Solved: Iterate over elements of report

teoten · Jun 9, 2023 4:34 PM

Hi, I'm new using JMP but I find it very useful and practical, so far I'm enjoying it a lot. I’m learning JSL because I need to automatize some of the analysis for my teammates and for efficiency. I am starting with something simple but I need help to move forward.

I need to customize the results of the distribution platform to perform a test of normality for several columns of a table, in order to repeat it as often as I or my colleagues need it. I managed to write a simple script that achieves this in an easy way. However I am having problems on how to edit particular elements of the report when a condition meet.

Here is the script that return values from the Shapiro-Wilk test:

// Select variables to analyze 
Names Default to Here( 1 );

dt = Current Data Table();

dialog = New Window( "Select Columns", << Modal,
	Panel Box( "Column Selection",
		Lineup Box( N Col( 1 ),
			Text Box( "Select columns for distribution" ),
			y col list = Col List Box( All )
		)
	),
	H List Box(
		Button Box( "OK",
			y col = y col list << Get Selected;
		),
		Button Box( "Cancel" )
	)
);

If( dialog["Button"] == -1,
	Throw( "User cancelled" )
);

// Create distribution
dist = dt << Distribution(Columns(evalList(y col)),Histograms Only);

// Add parameters
dist << Normal Quantile Plot( 1 );
dist << Fit Distribution(Normal(Goodness of Fit(1)));

How can I make JMP to automatically show customized summary statistics (inluding Skewness and Kurtosis) when the P value (Prob<W) is < 0.05.

When I try to edit something on the report, for example, remove the parameter estimates

distr["Parameter Estimates"] << Delete;

It does it only for the first element of the report.

I would appreciate any help on how to manipulate elements of the report, in general such as remove all the parameter estimates, and in particular such as P < 0.05.

Thanks!

MathStatChem · Aug 13, 2020 10:05 AM

When you use Distribution() with a list of columns, the report window contains the output from many 'independent' distribution analysis. Each one of those analysis is a separate object. Interacting with those objects can be different than interacting with the report layer in the report window When you do

dist << Normal Quantile Plot(1);

that message is broadcast to all of the distribution objects that are being displayed in the report window.
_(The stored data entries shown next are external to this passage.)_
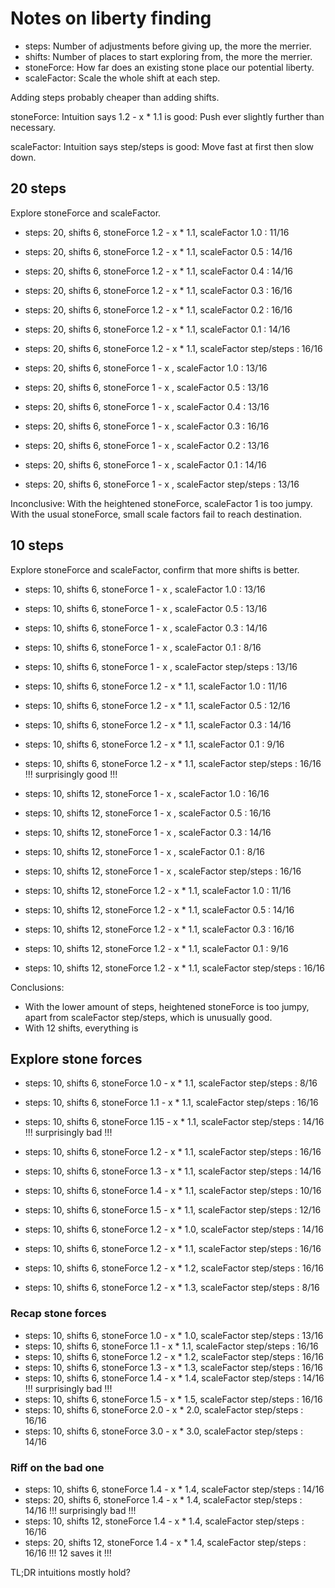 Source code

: # Notes on liberty finding

- steps: Number of adjustments before giving up, the more the merrier.
- shifts: Number of places to start exploring from, the more the merrier.
- stoneForce: How far does an existing stone place our potential liberty.
- scaleFactor: Scale the whole shift at each step.

Adding steps probably cheaper than adding shifts.

stoneForce: Intuition says 1.2 - x * 1.1 is good:
            Push ever slightly further than necessary.

scaleFactor: Intuition says step/steps is good:
             Move fast at first then slow down.

## 20 steps

Explore stoneForce and scaleFactor.

- steps: 20, shifts  6, stoneForce 1.2 - x * 1.1, scaleFactor 1.0 : 11/16
- steps: 20, shifts  6, stoneForce 1.2 - x * 1.1, scaleFactor 0.5 : 14/16
- steps: 20, shifts  6, stoneForce 1.2 - x * 1.1, scaleFactor 0.4 : 14/16
- steps: 20, shifts  6, stoneForce 1.2 - x * 1.1, scaleFactor 0.3 : 16/16
- steps: 20, shifts  6, stoneForce 1.2 - x * 1.1, scaleFactor 0.2 : 16/16
- steps: 20, shifts  6, stoneForce 1.2 - x * 1.1, scaleFactor 0.1 : 14/16
- steps: 20, shifts  6, stoneForce 1.2 - x * 1.1, scaleFactor step/steps : 16/16

- steps: 20, shifts  6, stoneForce   1 - x      , scaleFactor 1.0 : 13/16
- steps: 20, shifts  6, stoneForce   1 - x      , scaleFactor 0.5 : 13/16
- steps: 20, shifts  6, stoneForce   1 - x      , scaleFactor 0.4 : 13/16
- steps: 20, shifts  6, stoneForce   1 - x      , scaleFactor 0.3 : 16/16
- steps: 20, shifts  6, stoneForce   1 - x      , scaleFactor 0.2 : 13/16
- steps: 20, shifts  6, stoneForce   1 - x      , scaleFactor 0.1 : 14/16
- steps: 20, shifts  6, stoneForce   1 - x      , scaleFactor step/steps : 13/16

Inconclusive:
With the heightened stoneForce, scaleFactor 1 is too jumpy.
With the usual stoneForce, small scale factors fail to reach destination.

## 10 steps

Explore stoneForce and scaleFactor, confirm that more shifts is better.

- steps: 10, shifts  6, stoneForce   1 - x      , scaleFactor 1.0 : 13/16
- steps: 10, shifts  6, stoneForce   1 - x      , scaleFactor 0.5 : 13/16
- steps: 10, shifts  6, stoneForce   1 - x      , scaleFactor 0.3 : 14/16
- steps: 10, shifts  6, stoneForce   1 - x      , scaleFactor 0.1 :  8/16
- steps: 10, shifts  6, stoneForce   1 - x      , scaleFactor step/steps : 13/16

- steps: 10, shifts  6, stoneForce 1.2 - x * 1.1, scaleFactor 1.0 : 11/16
- steps: 10, shifts  6, stoneForce 1.2 - x * 1.1, scaleFactor 0.5 : 12/16
- steps: 10, shifts  6, stoneForce 1.2 - x * 1.1, scaleFactor 0.3 : 14/16
- steps: 10, shifts  6, stoneForce 1.2 - x * 1.1, scaleFactor 0.1 :  9/16
- steps: 10, shifts  6, stoneForce 1.2 - x * 1.1, scaleFactor step/steps : 16/16 !!! surprisingly good !!!

- steps: 10, shifts 12, stoneForce   1 - x      , scaleFactor 1.0 : 16/16
- steps: 10, shifts 12, stoneForce   1 - x      , scaleFactor 0.5 : 16/16
- steps: 10, shifts 12, stoneForce   1 - x      , scaleFactor 0.3 : 14/16
- steps: 10, shifts 12, stoneForce   1 - x      , scaleFactor 0.1 :  8/16
- steps: 10, shifts 12, stoneForce   1 - x      , scaleFactor step/steps : 16/16

- steps: 10, shifts 12, stoneForce 1.2 - x * 1.1, scaleFactor 1.0 : 11/16
- steps: 10, shifts 12, stoneForce 1.2 - x * 1.1, scaleFactor 0.5 : 14/16
- steps: 10, shifts 12, stoneForce 1.2 - x * 1.1, scaleFactor 0.3 : 16/16
- steps: 10, shifts 12, stoneForce 1.2 - x * 1.1, scaleFactor 0.1 :  9/16
- steps: 10, shifts 12, stoneForce 1.2 - x * 1.1, scaleFactor step/steps : 16/16

Conclusions:
- With the lower amount of steps, heightened stoneForce is too jumpy,
  apart from scaleFactor step/steps, which is unusually good.
- With 12 shifts, everything is


## Explore stone forces

- steps: 10, shifts  6, stoneForce 1.0  - x * 1.1, scaleFactor step/steps :  8/16
- steps: 10, shifts  6, stoneForce 1.1  - x * 1.1, scaleFactor step/steps : 16/16
- steps: 10, shifts  6, stoneForce 1.15 - x * 1.1, scaleFactor step/steps : 14/16 !!! surprisingly bad !!!
- steps: 10, shifts  6, stoneForce 1.2  - x * 1.1, scaleFactor step/steps : 16/16
- steps: 10, shifts  6, stoneForce 1.3  - x * 1.1, scaleFactor step/steps : 14/16
- steps: 10, shifts  6, stoneForce 1.4  - x * 1.1, scaleFactor step/steps : 10/16
- steps: 10, shifts  6, stoneForce 1.5  - x * 1.1, scaleFactor step/steps : 12/16

- steps: 10, shifts  6, stoneForce 1.2  - x * 1.0, scaleFactor step/steps :  14/16
- steps: 10, shifts  6, stoneForce 1.2  - x * 1.1, scaleFactor step/steps :  16/16
- steps: 10, shifts  6, stoneForce 1.2  - x * 1.2, scaleFactor step/steps :  16/16
- steps: 10, shifts  6, stoneForce 1.2  - x * 1.3, scaleFactor step/steps :   8/16

### Recap stone forces

- steps: 10, shifts  6, stoneForce 1.0  - x * 1.0, scaleFactor step/steps : 13/16
- steps: 10, shifts  6, stoneForce 1.1  - x * 1.1, scaleFactor step/steps : 16/16
- steps: 10, shifts  6, stoneForce 1.2  - x * 1.2, scaleFactor step/steps : 16/16
- steps: 10, shifts  6, stoneForce 1.3  - x * 1.3, scaleFactor step/steps : 16/16
- steps: 10, shifts  6, stoneForce 1.4  - x * 1.4, scaleFactor step/steps : 14/16 !!! surprisingly bad !!!
- steps: 10, shifts  6, stoneForce 1.5  - x * 1.5, scaleFactor step/steps : 16/16
- steps: 10, shifts  6, stoneForce 2.0  - x * 2.0, scaleFactor step/steps : 16/16
- steps: 10, shifts  6, stoneForce 3.0  - x * 3.0, scaleFactor step/steps : 14/16

### Riff on the bad one

- steps: 10, shifts  6, stoneForce 1.4  - x * 1.4, scaleFactor step/steps : 14/16
- steps: 20, shifts  6, stoneForce 1.4  - x * 1.4, scaleFactor step/steps : 14/16 !!! surprisingly bad !!!
- steps: 10, shifts 12, stoneForce 1.4  - x * 1.4, scaleFactor step/steps : 16/16
- steps: 20, shifts 12, stoneForce 1.4  - x * 1.4, scaleFactor step/steps : 16/16 !!! 12 saves it !!!

TL;DR intuitions mostly hold?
But when you do

distr=Report(dist);
distr["Parameter Estimates"] << Delete;

what JMP does is to go to the first instance of the report layer object that can be referenced using the "Parameter Estimates" string, which in this case is the Outline Box under the Fitted Normal results. To do what you want to do, you would need iterate through each part of the report, get the result for the Shapiro-Wilk test from the report layer, and then decide to delete parts of the output report.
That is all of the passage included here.